Sunday, April 26, 2009

MEET the PRESS 'Obama 100 days' Goodwin & Meacham

MR. GREGORY: We're joined by presidential historian Doris Kearns Goodwin and the editor of Newsweek magazine, Jon Meacham.

So, 100 days. Ruth Marcus in The Washington Post has an interesting a column today in which he says that the first 100 days are like the opening chapter of an unfinished novel. Doris, what have we learned about this president after 100 days?

MS. DORIS KEARNS GOODWIN: I think we've learned a lot about his leadership. We've learned that he's a man who is enjoying the job of being president, which is really important. You know, somebody said to FDR in the middle of all those challenges, "How can you bear all of this?" And he said, "Wouldn't anybody want to be president?"

It's the best job in the world. If you frees your psychic energy by loving the job, that's one thing. We've learned that he loves to speak to the American people, that he's willing to risk the overexposure in order to establish that connection with the American people. We've learned that he somehow shapes his own day. I mean, I think it's great that he gets up in the morning, has breakfast with the kids before going to the Oval Office. Ronald Reagan did the same thing. He said--not with the kids, but he got to the Oval Office later. Somebody said, "There'll be a national security adviser there at 7:15. You've got to be there, Mr. President." He said, "That guy's going to be waiting a long time. I'm going when I want to."

If you can find ways to sustain your spirit and maintain a sense of normalcy, the fact that he goes out and he has dinner in the White House--I mean, in the, in the Washington, D.C., area, that he goes on ESPN, all of that frees up, I think, your energies to replenish yourself and allow you to become a good president.

MR. GREGORY: Jon, it's interesting. We're talking about temperament here. It applies to the substance.

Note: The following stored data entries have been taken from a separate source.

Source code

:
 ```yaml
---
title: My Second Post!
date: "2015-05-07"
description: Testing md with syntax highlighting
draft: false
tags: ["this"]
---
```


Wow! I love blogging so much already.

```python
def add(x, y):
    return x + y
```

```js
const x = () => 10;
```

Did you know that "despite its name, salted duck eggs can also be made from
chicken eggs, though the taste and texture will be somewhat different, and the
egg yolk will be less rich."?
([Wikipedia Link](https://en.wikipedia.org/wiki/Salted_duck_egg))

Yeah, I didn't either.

MR. MEACHAM: This is a president who almost instantly looks in the mirror and says, "I am the go-to guy" when it comes to pulling it all together, providing leadership, providing the way forward and communicating all of that. You expect that out of a president, but it comes in varying degrees.

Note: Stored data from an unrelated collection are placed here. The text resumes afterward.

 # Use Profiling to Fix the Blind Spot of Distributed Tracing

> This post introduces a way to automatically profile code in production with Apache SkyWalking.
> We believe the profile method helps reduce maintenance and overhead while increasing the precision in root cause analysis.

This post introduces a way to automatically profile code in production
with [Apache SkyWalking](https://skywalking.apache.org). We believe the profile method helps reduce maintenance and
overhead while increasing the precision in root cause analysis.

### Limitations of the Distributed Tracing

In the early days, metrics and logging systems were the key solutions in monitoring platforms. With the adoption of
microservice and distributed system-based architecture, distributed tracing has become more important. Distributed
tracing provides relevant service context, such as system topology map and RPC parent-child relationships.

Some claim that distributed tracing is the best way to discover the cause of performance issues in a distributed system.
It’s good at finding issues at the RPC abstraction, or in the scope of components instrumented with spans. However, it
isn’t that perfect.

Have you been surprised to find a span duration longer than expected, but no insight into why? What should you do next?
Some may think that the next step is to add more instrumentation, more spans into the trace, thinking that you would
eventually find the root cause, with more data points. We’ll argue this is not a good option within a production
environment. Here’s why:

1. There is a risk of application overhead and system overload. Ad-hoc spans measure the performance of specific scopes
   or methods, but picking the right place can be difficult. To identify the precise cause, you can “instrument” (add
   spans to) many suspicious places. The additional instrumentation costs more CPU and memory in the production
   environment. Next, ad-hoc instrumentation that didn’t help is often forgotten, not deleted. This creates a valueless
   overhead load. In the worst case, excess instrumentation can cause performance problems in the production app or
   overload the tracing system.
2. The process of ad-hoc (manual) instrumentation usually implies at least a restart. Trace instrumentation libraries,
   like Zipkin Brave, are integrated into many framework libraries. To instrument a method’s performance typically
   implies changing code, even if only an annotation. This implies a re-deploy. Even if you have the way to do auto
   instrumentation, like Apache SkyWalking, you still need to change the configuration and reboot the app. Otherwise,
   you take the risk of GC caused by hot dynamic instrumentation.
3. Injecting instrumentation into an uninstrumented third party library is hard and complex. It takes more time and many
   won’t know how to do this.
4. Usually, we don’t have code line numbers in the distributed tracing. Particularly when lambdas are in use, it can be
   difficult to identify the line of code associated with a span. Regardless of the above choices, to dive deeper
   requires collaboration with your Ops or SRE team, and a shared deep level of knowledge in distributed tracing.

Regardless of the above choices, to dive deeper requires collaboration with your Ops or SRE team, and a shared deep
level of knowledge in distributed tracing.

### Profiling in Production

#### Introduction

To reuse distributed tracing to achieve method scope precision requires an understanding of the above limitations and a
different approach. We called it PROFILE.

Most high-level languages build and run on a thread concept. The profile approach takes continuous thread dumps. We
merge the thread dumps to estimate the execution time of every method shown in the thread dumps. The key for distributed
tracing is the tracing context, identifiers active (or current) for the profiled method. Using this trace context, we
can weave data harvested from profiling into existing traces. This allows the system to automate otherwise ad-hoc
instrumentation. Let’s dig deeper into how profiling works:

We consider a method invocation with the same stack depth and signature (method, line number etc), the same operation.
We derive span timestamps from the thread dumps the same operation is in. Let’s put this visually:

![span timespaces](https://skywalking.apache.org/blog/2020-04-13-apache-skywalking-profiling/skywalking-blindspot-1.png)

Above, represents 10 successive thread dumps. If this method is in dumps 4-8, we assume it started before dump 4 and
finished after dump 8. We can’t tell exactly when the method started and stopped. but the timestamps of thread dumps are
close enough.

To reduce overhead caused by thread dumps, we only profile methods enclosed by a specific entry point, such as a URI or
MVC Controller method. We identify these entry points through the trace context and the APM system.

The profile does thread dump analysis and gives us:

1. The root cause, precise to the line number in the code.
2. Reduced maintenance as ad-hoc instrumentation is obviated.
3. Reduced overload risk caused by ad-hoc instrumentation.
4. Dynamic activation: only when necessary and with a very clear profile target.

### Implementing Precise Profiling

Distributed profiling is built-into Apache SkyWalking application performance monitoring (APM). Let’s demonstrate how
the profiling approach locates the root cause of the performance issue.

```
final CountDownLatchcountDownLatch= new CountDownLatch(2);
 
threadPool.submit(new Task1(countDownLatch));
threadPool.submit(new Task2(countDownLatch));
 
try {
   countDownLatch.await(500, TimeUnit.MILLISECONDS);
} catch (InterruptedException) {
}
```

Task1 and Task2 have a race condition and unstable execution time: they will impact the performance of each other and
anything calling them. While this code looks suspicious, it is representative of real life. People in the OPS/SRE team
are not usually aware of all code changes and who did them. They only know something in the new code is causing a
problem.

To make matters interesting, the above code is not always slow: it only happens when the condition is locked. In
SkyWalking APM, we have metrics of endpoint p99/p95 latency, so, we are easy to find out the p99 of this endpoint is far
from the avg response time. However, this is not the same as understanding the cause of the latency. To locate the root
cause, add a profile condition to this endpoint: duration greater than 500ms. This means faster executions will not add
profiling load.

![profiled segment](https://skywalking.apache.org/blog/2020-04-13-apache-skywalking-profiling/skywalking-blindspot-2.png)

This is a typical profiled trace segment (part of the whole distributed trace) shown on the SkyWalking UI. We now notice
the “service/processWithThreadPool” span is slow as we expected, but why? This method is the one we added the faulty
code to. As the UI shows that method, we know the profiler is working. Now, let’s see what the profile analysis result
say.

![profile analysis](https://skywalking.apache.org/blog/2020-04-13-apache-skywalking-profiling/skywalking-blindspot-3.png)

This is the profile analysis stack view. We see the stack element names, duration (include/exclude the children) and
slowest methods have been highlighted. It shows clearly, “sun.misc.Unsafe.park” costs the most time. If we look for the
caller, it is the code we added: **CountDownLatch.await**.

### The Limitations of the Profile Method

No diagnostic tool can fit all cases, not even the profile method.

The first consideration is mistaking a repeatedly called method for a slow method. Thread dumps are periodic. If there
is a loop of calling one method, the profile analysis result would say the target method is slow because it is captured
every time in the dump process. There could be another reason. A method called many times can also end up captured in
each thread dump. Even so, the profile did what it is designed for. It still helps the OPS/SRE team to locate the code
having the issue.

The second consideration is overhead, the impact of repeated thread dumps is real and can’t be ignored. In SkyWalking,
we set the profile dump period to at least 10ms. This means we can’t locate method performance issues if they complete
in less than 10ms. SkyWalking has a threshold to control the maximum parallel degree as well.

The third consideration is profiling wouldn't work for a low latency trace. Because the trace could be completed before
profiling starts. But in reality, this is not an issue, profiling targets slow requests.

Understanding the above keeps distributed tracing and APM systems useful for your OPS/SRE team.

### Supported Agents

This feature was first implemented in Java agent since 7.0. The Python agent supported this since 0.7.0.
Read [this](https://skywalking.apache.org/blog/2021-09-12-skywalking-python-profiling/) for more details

It's the politics of calm, in many ways. And I think we'll study these 100 days and possibly the entire administration, ultimately, as a case study in crisis management in which he is trying to do something quite fascinating. He's doing a counterculture--running a countercultural presidency. In a news--in a world run by news cycles that move so fast, stories burn so brightly, he's saying, no, that we will be--he quoted St. Paul in his inaugural address, to use another one, "Be patient in tribulation."

He's arguing for a kind of patience. It's a projection of his personal characteristics on the politics of the moment. And that is one of the things that defines a great president, if he becomes one.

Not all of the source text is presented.